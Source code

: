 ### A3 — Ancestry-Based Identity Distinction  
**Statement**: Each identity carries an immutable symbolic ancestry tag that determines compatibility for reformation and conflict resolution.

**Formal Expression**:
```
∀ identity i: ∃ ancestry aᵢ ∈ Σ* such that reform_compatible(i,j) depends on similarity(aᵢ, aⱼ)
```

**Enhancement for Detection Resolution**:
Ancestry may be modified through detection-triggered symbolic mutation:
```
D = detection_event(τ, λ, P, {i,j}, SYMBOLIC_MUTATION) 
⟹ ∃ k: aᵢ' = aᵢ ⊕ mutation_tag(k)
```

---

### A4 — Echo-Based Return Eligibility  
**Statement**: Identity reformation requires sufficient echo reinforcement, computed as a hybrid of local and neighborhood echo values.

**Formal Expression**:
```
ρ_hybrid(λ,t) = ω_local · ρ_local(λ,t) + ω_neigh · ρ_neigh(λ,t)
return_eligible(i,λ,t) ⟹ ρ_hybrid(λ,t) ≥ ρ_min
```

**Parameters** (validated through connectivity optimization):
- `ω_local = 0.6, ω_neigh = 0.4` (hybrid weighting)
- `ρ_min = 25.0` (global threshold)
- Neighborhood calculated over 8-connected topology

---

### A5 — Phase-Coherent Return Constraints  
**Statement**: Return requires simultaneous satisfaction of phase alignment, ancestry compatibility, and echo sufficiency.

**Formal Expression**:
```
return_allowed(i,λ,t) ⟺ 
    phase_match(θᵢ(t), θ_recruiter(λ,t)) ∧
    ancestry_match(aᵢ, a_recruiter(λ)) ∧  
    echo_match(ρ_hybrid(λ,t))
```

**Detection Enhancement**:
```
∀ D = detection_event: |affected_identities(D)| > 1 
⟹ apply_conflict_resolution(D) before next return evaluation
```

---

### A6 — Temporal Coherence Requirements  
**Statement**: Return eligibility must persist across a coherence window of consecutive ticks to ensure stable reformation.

...

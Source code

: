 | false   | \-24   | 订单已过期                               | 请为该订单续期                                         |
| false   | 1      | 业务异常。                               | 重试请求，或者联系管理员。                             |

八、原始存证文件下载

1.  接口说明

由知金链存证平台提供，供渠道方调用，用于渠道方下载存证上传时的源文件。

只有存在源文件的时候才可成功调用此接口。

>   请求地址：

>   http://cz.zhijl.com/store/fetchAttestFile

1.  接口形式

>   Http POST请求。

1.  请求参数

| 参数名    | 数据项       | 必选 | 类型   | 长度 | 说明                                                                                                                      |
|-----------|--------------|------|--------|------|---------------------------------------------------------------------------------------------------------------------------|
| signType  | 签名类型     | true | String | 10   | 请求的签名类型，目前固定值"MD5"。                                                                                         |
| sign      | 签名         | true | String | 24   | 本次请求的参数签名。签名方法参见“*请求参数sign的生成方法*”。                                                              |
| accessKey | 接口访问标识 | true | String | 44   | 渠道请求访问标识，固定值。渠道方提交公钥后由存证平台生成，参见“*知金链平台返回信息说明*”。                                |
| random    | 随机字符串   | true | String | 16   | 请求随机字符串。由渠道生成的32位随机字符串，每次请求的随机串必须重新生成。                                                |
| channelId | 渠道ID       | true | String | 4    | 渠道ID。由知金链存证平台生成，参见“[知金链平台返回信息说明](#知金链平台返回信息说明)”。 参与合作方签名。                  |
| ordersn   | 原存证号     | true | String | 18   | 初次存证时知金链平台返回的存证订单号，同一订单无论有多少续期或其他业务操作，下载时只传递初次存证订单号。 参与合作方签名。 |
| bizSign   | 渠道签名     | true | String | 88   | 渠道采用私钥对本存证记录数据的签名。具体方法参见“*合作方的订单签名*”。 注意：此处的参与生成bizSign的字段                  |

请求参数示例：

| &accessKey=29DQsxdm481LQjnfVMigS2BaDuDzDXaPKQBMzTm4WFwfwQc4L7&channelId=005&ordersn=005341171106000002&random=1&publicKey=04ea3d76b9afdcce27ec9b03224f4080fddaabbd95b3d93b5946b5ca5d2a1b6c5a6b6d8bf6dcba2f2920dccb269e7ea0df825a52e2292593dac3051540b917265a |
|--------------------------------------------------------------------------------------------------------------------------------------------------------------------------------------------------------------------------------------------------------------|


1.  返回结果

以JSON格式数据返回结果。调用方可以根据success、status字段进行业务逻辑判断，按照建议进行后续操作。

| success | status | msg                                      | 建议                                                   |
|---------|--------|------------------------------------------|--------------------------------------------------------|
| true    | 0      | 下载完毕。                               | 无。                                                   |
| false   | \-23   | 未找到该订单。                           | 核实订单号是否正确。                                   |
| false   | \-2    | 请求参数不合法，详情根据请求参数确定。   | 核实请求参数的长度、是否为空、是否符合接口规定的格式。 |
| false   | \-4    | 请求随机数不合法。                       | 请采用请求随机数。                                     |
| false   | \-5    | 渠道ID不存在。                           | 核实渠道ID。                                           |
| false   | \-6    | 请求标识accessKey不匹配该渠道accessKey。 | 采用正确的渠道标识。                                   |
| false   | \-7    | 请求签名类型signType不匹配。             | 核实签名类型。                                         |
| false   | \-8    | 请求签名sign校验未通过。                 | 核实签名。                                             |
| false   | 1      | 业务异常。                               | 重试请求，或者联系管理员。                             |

▸ **WORK ITEM**
All lines above holding the word "Enhancement" make up the answer; copy each one.

▸ **OUTPUT OF THE TASK**
**Enhancement for Detection Resolution**:
**Detection Enhancement**:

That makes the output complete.